Svolta nella produzione delle celle solari organiche: gli scienziati dell’Università del Massachusetts di Amherst sono riusciti ad abbattere la cosiddetta “barriera degli elettrodi”, uno dei principali ostacoli alla realizzazione di pannelli fotovoltaici economici e più efficienti. Da anni la ricerca fotovoltaica cerca di migliorare l’efficienza delle celle solari organiche. Purtroppo gli elettrodi, realizzati con i metalli più comuni, sono soggetti a una forte instabilità ed esposti al rischio di ossidazione.

Per la prima volta i ricercatori sono riusciti a creare una cella solare organica, leggera e versatile, che può utilizzare potenzialmente qualsiasi metallo come materia prima per gli elettrodi. Come illustra il professor Thomas Russell, una delle firme dello studio:

La barriera degli elettrodi è stata a lungo un grosso problema. Il sole produce ogni giorno 7.000 volte più energia di quella che possiamo usare, ma non siamo in grado di sfruttarla bene.

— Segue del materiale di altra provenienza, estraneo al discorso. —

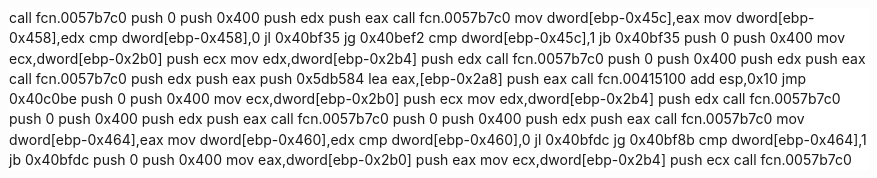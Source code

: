 call fcn.0057b7c0
push 0
push 0x400
push edx
push eax
call fcn.0057b7c0
mov dword[ebp-0x45c],eax
mov dword[ebp-0x458],edx
cmp dword[ebp-0x458],0
jl 0x40bf35
jg 0x40bef2
cmp dword[ebp-0x45c],1
jb 0x40bf35
push 0
push 0x400
mov ecx,dword[ebp-0x2b0]
push ecx
mov edx,dword[ebp-0x2b4]
push edx
call fcn.0057b7c0
push 0
push 0x400
push edx
push eax
call fcn.0057b7c0
push edx
push eax
push 0x5db584
lea eax,[ebp-0x2a8]
push eax
call fcn.00415100
add esp,0x10
jmp 0x40c0be
push 0
push 0x400
mov ecx,dword[ebp-0x2b0]
push ecx
mov edx,dword[ebp-0x2b4]
push edx
call fcn.0057b7c0
push 0
push 0x400
push edx
push eax
call fcn.0057b7c0
push 0
push 0x400
push edx
push eax
call fcn.0057b7c0
mov dword[ebp-0x464],eax
mov dword[ebp-0x460],edx
cmp dword[ebp-0x460],0
jl 0x40bfdc
jg 0x40bf8b
cmp dword[ebp-0x464],1
jb 0x40bfdc
push 0
push 0x400
mov eax,dword[ebp-0x2b0]
push eax
mov ecx,dword[ebp-0x2b4]
push ecx
call fcn.0057b7c0

[similar_1_ref]: /report/fcn.0042e990@279a61b1e76da49531f1f16fd1102a2d
[similar_2_ref]: /report/fcn.00451630@279a61b1e76da49531f1f16fd1102a2d
[similar_3_ref]: /report/fcn.004687e0@c60344b51fa39a329b92557d24ff7670
[similar_4_ref]: /report/fcn.00436e30@279a61b1e76da49531f1f16fd1102a2d
[similar_5_ref]: /report/fcn.00437090@279a61b1e76da49531f1f16fd1102a2d
[virustotal_ref]: https://www.virustotal.com/gui/file/c60344b51fa39a329b92557d24ff7670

Finora infatti gli scienziati hanno dovuto scegliere tra la stabilità ossidativa e l’efficienza del catodo di metallo: celle solari meno soggette all’ossidazione erano anche meno efficienti e viceversa. I ricercatori hanno risolto il problema sintetizzando nuovi polimeri e ricoprendoli con lo zwitterione o anfoione, uno ione ibrido. Gli zwitterioni sono molecole neutre che possiedono sia una carica positiva che una negativa, in grado di interagire con gli elettrodi metallici.

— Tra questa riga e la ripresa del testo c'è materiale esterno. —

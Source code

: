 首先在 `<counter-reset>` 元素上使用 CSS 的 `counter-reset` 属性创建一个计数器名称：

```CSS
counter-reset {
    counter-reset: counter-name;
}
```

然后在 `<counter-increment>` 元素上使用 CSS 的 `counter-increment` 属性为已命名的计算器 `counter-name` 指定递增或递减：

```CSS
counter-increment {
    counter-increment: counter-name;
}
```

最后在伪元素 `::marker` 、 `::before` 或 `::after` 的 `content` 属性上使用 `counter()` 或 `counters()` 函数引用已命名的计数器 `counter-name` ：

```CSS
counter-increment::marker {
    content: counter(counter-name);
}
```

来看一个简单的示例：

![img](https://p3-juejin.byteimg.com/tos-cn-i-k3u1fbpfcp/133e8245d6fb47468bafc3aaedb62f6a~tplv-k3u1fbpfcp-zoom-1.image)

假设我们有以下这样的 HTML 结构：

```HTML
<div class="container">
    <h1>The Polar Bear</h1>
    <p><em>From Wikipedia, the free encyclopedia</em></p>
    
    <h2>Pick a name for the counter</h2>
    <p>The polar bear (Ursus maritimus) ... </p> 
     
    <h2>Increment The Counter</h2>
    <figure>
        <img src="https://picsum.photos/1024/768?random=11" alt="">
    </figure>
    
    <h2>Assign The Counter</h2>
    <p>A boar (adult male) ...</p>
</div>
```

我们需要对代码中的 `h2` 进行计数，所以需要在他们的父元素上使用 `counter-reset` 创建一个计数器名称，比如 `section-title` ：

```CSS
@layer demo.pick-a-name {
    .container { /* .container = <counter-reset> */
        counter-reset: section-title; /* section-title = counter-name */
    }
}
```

I fullereni, spesso utilizzati nello strato fotoattivo delle celle solari, sono stati sostituiti con gli zwitterioni. In questo modo è stato possibile favorire il flusso di elettroni attraverso materiali differenti. Questi speciali polimeri, infatti, cambiano le proprietà dei metalli con cui vengono in contatto, migliorandone l’efficienza.

Come spiega Russell:

Si tratta di una soluzione molto semplice. Una volta posizionato questo sottile strato di polimeri, non importa con cosa lo si ricopra, è possibile utilizzare metalli robusti che non si ossidano. Penso si tratti di una scoperta molto importante per tantissimi scienziati.